The regulatory framework for the renewable energy sector typically includes the following key elements:
(1) Foreign ownership limitation. The government has relaxed certain foreign ownership restrictions. The following power sectors are now open to 100% foreign ownership: (i) power generation with a capacity of more than 1MW for all types of energy (those with a capacity of less than 1MW remain closed to foreign investors); (ii) power transmission; and (iii) power distribution.
(2) The PLN and independent power producers (IPPs). As a general rule, the government does not allow an IPP to sell electricity to end customers directly. Instead, the government gives priority and privilege to the PLN to supply electricity to end customers. The most common business structure in the power sector is that an IPP enters into a power purchase agreement with the PLN to develop, construct and operate a power plant and supply electricity to the PLN. After the PLN receives the electricity from the IPP, it will further distribute and sell it to the public.
(3) Procurement. Except for certain specific circumstances set by the regulation for direct selection or appointment, procurement for public infrastructure must be carried out through public tender. The procedures, requirements and technical procurement documents are specified in the regulation of the board of directors of the PLN on the purchase of electricity from new and renewable energy-based power plants, dated 28 August 2020. An IPP in the renewable energy sector needs to be registered in the selected provider list, a list issued and maintained by the PLN containing preselected goods and service providers. This list helps the PLN to speed up the process of selecting fit and qualified providers, allowing it to shortlist prequalified providers for a limited tender or directly appoint a qualified provider for PLN projects.
(4) Purchase price of renewable energy-based power. The purchase price proposed by an IPP to the PLN is subject to the MEMR’s approval. The purchase price is set based on negotiation between the IPP and PLN, or the maximum benchmark price fixed by the government, which is much dependent on the renewable energy type and the PLN’s generation cost as approved by the MEMR (excluding power distribution costs) at the national and local or regional levels. The government recently set a new benchmark price for power generation cost, which is lower in some regions than the previous benchmark. This could be challenging for investors in the renewable energy-based power generation industry.
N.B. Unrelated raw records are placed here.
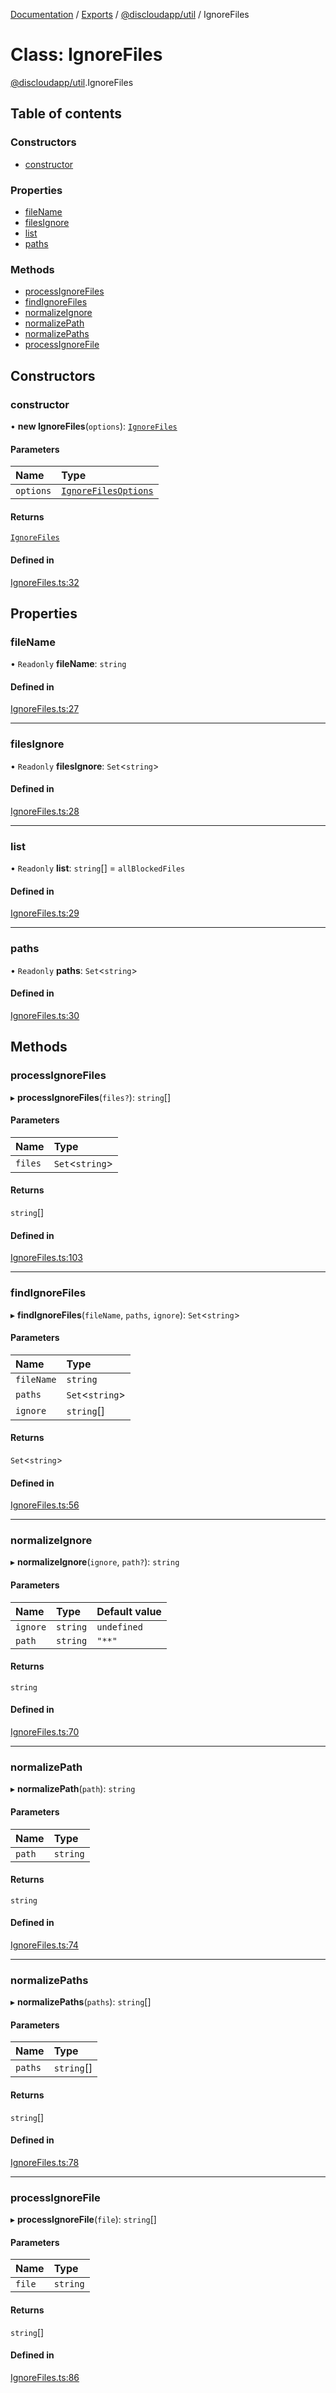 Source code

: [Documentation](../README.md) / [Exports](../modules.md) / [@discloudapp/util](../modules/discloudapp_util.md) / IgnoreFiles

# Class: IgnoreFiles

[@discloudapp/util](../modules/discloudapp_util.md).IgnoreFiles

## Table of contents

### Constructors

- [constructor](discloudapp_util.IgnoreFiles.md#constructor)

### Properties

- [fileName](discloudapp_util.IgnoreFiles.md#filename)
- [filesIgnore](discloudapp_util.IgnoreFiles.md#filesignore)
- [list](discloudapp_util.IgnoreFiles.md#list)
- [paths](discloudapp_util.IgnoreFiles.md#paths)

### Methods

- [processIgnoreFiles](discloudapp_util.IgnoreFiles.md#processignorefiles)
- [findIgnoreFiles](discloudapp_util.IgnoreFiles.md#findignorefiles)
- [normalizeIgnore](discloudapp_util.IgnoreFiles.md#normalizeignore)
- [normalizePath](discloudapp_util.IgnoreFiles.md#normalizepath)
- [normalizePaths](discloudapp_util.IgnoreFiles.md#normalizepaths)
- [processIgnoreFile](discloudapp_util.IgnoreFiles.md#processignorefile)

## Constructors

### constructor

• **new IgnoreFiles**(`options`): [`IgnoreFiles`](discloudapp_util.IgnoreFiles.md)

#### Parameters

| Name | Type |
| :------ | :------ |
| `options` | [`IgnoreFilesOptions`](../interfaces/discloudapp_util.IgnoreFilesOptions.md) |

#### Returns

[`IgnoreFiles`](discloudapp_util.IgnoreFiles.md)

#### Defined in

[IgnoreFiles.ts:32](https://github.com/discloud/discloud.app/blob/ee3bbd2/packages/util/src/IgnoreFiles.ts#L32)

## Properties

### fileName

• `Readonly` **fileName**: `string`

#### Defined in

[IgnoreFiles.ts:27](https://github.com/discloud/discloud.app/blob/ee3bbd2/packages/util/src/IgnoreFiles.ts#L27)

___

### filesIgnore

• `Readonly` **filesIgnore**: `Set`\<`string`\>

#### Defined in

[IgnoreFiles.ts:28](https://github.com/discloud/discloud.app/blob/ee3bbd2/packages/util/src/IgnoreFiles.ts#L28)

___

### list

• `Readonly` **list**: `string`[] = `allBlockedFiles`

#### Defined in

[IgnoreFiles.ts:29](https://github.com/discloud/discloud.app/blob/ee3bbd2/packages/util/src/IgnoreFiles.ts#L29)

___

### paths

• `Readonly` **paths**: `Set`\<`string`\>

#### Defined in

[IgnoreFiles.ts:30](https://github.com/discloud/discloud.app/blob/ee3bbd2/packages/util/src/IgnoreFiles.ts#L30)

## Methods

### processIgnoreFiles

▸ **processIgnoreFiles**(`files?`): `string`[]

#### Parameters

| Name | Type |
| :------ | :------ |
| `files` | `Set`\<`string`\> |

#### Returns

`string`[]

#### Defined in

[IgnoreFiles.ts:103](https://github.com/discloud/discloud.app/blob/ee3bbd2/packages/util/src/IgnoreFiles.ts#L103)

___

### findIgnoreFiles

▸ **findIgnoreFiles**(`fileName`, `paths`, `ignore`): `Set`\<`string`\>

#### Parameters

| Name | Type |
| :------ | :------ |
| `fileName` | `string` |
| `paths` | `Set`\<`string`\> |
| `ignore` | `string`[] |

#### Returns

`Set`\<`string`\>

#### Defined in

[IgnoreFiles.ts:56](https://github.com/discloud/discloud.app/blob/ee3bbd2/packages/util/src/IgnoreFiles.ts#L56)

___

### normalizeIgnore

▸ **normalizeIgnore**(`ignore`, `path?`): `string`

#### Parameters

| Name | Type | Default value |
| :------ | :------ | :------ |
| `ignore` | `string` | `undefined` |
| `path` | `string` | `"**"` |

#### Returns

`string`

#### Defined in

[IgnoreFiles.ts:70](https://github.com/discloud/discloud.app/blob/ee3bbd2/packages/util/src/IgnoreFiles.ts#L70)

___

### normalizePath

▸ **normalizePath**(`path`): `string`

#### Parameters

| Name | Type |
| :------ | :------ |
| `path` | `string` |

#### Returns

`string`

#### Defined in

[IgnoreFiles.ts:74](https://github.com/discloud/discloud.app/blob/ee3bbd2/packages/util/src/IgnoreFiles.ts#L74)

___

### normalizePaths

▸ **normalizePaths**(`paths`): `string`[]

#### Parameters

| Name | Type |
| :------ | :------ |
| `paths` | `string`[] |

#### Returns

`string`[]

#### Defined in

[IgnoreFiles.ts:78](https://github.com/discloud/discloud.app/blob/ee3bbd2/packages/util/src/IgnoreFiles.ts#L78)

___

### processIgnoreFile

▸ **processIgnoreFile**(`file`): `string`[]

#### Parameters

| Name | Type |
| :------ | :------ |
| `file` | `string` |

#### Returns

`string`[]

#### Defined in

[IgnoreFiles.ts:86](https://github.com/discloud/discloud.app/blob/ee3bbd2/packages/util/src/IgnoreFiles.ts#L86)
(5) Purchasing scheme. The government applies different structures or schemes when purchasing power supplies from IPPs. Unlike the purchase of non-renewable energy-based power, which must be made through the “build, own, operate and transfer” scheme, renewable energy-based power offers a more attractive scheme by allowing “build, own and operate” subject to negotiation with the PLN. The main difference between the two is that in the latter scheme, the IPP is not obligated to transfer the project to the PLN upon the expiry of the power purchase agreement.
With the purchasing scheme for renewable energy-based power generation, investors seem to be adopting a new calculation on the internal rate of return by no longer taking into account the cost component of asset transfers, which may increase project bankability.
For rooftop solar power plants, the most popular business scheme in Indonesia is to adopt an operating lease arrangement. A rooftop solar power plant developer leases its rooftop solar power plant equipment to a consumer, with the rental fee as the underlying tariff payment, on a contractual basis. The MEMR regulation provides further relaxation.
Customers can now receive a 100% credit (previously limited to only 65%) on the excess electricity exported through their installed rooftop solar power plants to the PLN grid, or grid belonging to the holder of power supply for the public interest business licence (izin usaha penyediaan tenaga listrik untuk kepentingan umum, or IUPTLU), leading to a greater reduction in their electricity bills.
Shares transfer restriction. The MEMR regulation prohibits sponsors (other than geothermal-based IPPs) from transferring their shares before the IPP reaches the commercial operation date, except for transfer to an affiliated party in which such sponsors or shareholders hold more than 90% of the shares, subject to PLN approval.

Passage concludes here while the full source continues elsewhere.